**Problem description**
Below are records to retype exactly, except for the pictures.

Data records
============================================================
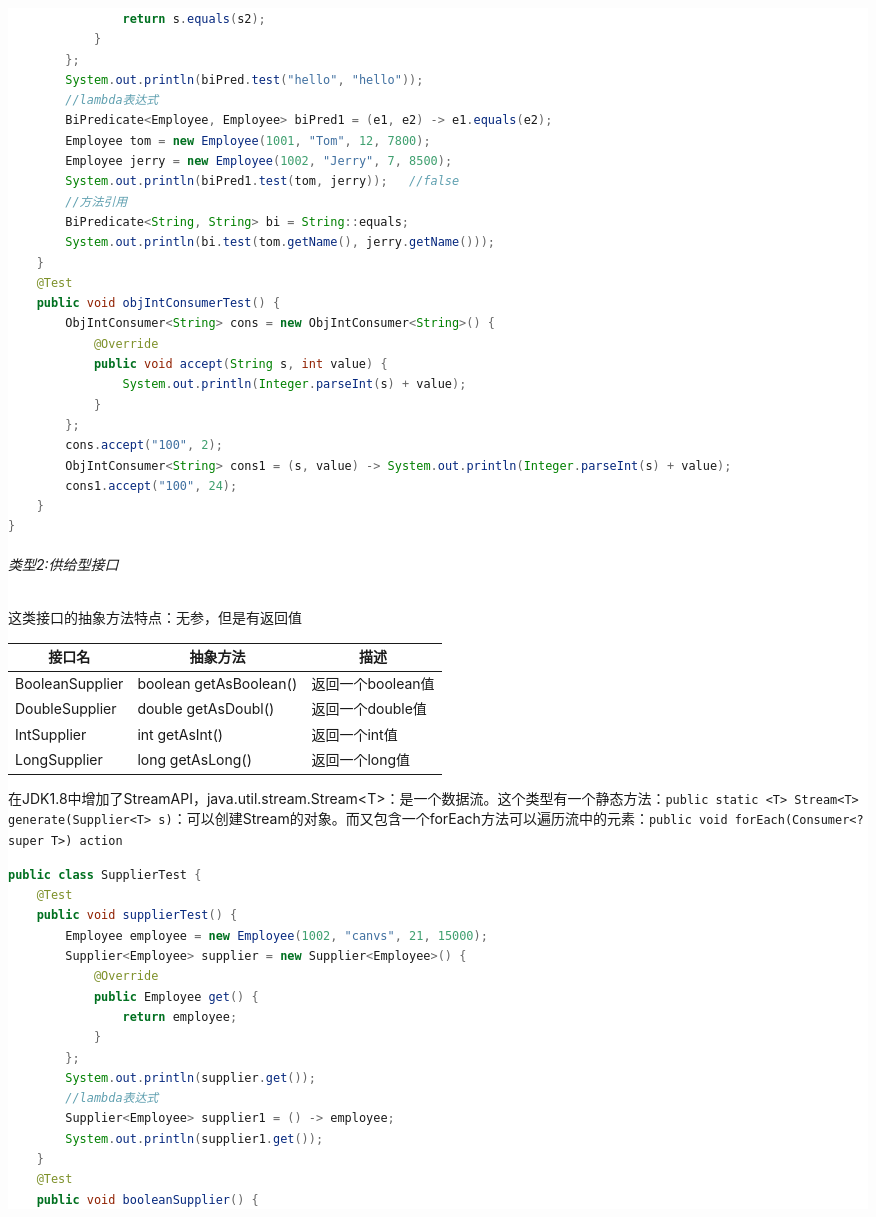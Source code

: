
 ```java
                return s.equals(s2);
            }
        };
        System.out.println(biPred.test("hello", "hello"));
        //lambda表达式
        BiPredicate<Employee, Employee> biPred1 = (e1, e2) -> e1.equals(e2);
        Employee tom = new Employee(1001, "Tom", 12, 7800);
        Employee jerry = new Employee(1002, "Jerry", 7, 8500);
        System.out.println(biPred1.test(tom, jerry));   //false
        //方法引用
        BiPredicate<String, String> bi = String::equals;
        System.out.println(bi.test(tom.getName(), jerry.getName()));
    }
    @Test
    public void objIntConsumerTest() {
        ObjIntConsumer<String> cons = new ObjIntConsumer<String>() {
            @Override
            public void accept(String s, int value) {
                System.out.println(Integer.parseInt(s) + value);
            }
        };
        cons.accept("100", 2);
        ObjIntConsumer<String> cons1 = (s, value) -> System.out.println(Integer.parseInt(s) + value);
        cons1.accept("100", 24);
    }
}
```

###### 类型2:供给型接口

这类接口的抽象方法特点：无参，但是有返回值

| 接口名          | 抽象方法               | 描述              |
| --------------- | ---------------------- | ----------------- |
| BooleanSupplier | boolean getAsBoolean() | 返回一个boolean值 |
| DoubleSupplier  | double getAsDoubl()    | 返回一个double值  |
| IntSupplier     | int getAsInt()         | 返回一个int值     |
| LongSupplier    | long getAsLong()       | 返回一个long值    |

在JDK1.8中增加了StreamAPI，java.util.stream.Stream\<T>：是一个数据流。这个类型有一个静态方法：`public static <T> Stream<T> generate(Supplier<T> s)`：可以创建Stream的对象。而又包含一个forEach方法可以遍历流中的元素：`public void forEach(Consumer<? super T>) action`

```java
public class SupplierTest {
    @Test
    public void supplierTest() {
        Employee employee = new Employee(1002, "canvs", 21, 15000);
        Supplier<Employee> supplier = new Supplier<Employee>() {
            @Override
            public Employee get() {
                return employee;
            }
        };
        System.out.println(supplier.get());
        //lambda表达式
        Supplier<Employee> supplier1 = () -> employee;
        System.out.println(supplier1.get());
    }
    @Test
    public void booleanSupplier() {
```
============================================================
**Answer for this exercise**
Source code

:
 ```java
                return s.equals(s2);
            }
        };
        System.out.println(biPred.test("hello", "hello"));
        //lambda表达式
        BiPredicate<Employee, Employee> biPred1 = (e1, e2) -> e1.equals(e2);
        Employee tom = new Employee(1001, "Tom", 12, 7800);
        Employee jerry = new Employee(1002, "Jerry", 7, 8500);
        System.out.println(biPred1.test(tom, jerry));   //false
        //方法引用
        BiPredicate<String, String> bi = String::equals;
        System.out.println(bi.test(tom.getName(), jerry.getName()));
    }
    @Test
    public void objIntConsumerTest() {
        ObjIntConsumer<String> cons = new ObjIntConsumer<String>() {
            @Override
            public void accept(String s, int value) {
                System.out.println(Integer.parseInt(s) + value);
            }
        };
        cons.accept("100", 2);
        ObjIntConsumer<String> cons1 = (s, value) -> System.out.println(Integer.parseInt(s) + value);
        cons1.accept("100", 24);
    }
}
```

###### 类型2:供给型接口

这类接口的抽象方法特点：无参，但是有返回值

| 接口名          | 抽象方法               | 描述              |
| --------------- | ---------------------- | ----------------- |
| BooleanSupplier | boolean getAsBoolean() | 返回一个boolean值 |
| DoubleSupplier  | double getAsDoubl()    | 返回一个double值  |
| IntSupplier     | int getAsInt()         | 返回一个int值     |
| LongSupplier    | long getAsLong()       | 返回一个long值    |

在JDK1.8中增加了StreamAPI，java.util.stream.Stream\<T>：是一个数据流。这个类型有一个静态方法：`public static <T> Stream<T> generate(Supplier<T> s)`：可以创建Stream的对象。而又包含一个forEach方法可以遍历流中的元素：`public void forEach(Consumer<? super T>) action`

```java
public class SupplierTest {
    @Test
    public void supplierTest() {
        Employee employee = new Employee(1002, "canvs", 21, 15000);
        Supplier<Employee> supplier = new Supplier<Employee>() {
            @Override
            public Employee get() {
                return employee;
            }
        };
        System.out.println(supplier.get());
        //lambda表达式
        Supplier<Employee> supplier1 = () -> employee;
        System.out.println(supplier1.get());
    }
    @Test
    public void booleanSupplier() {
```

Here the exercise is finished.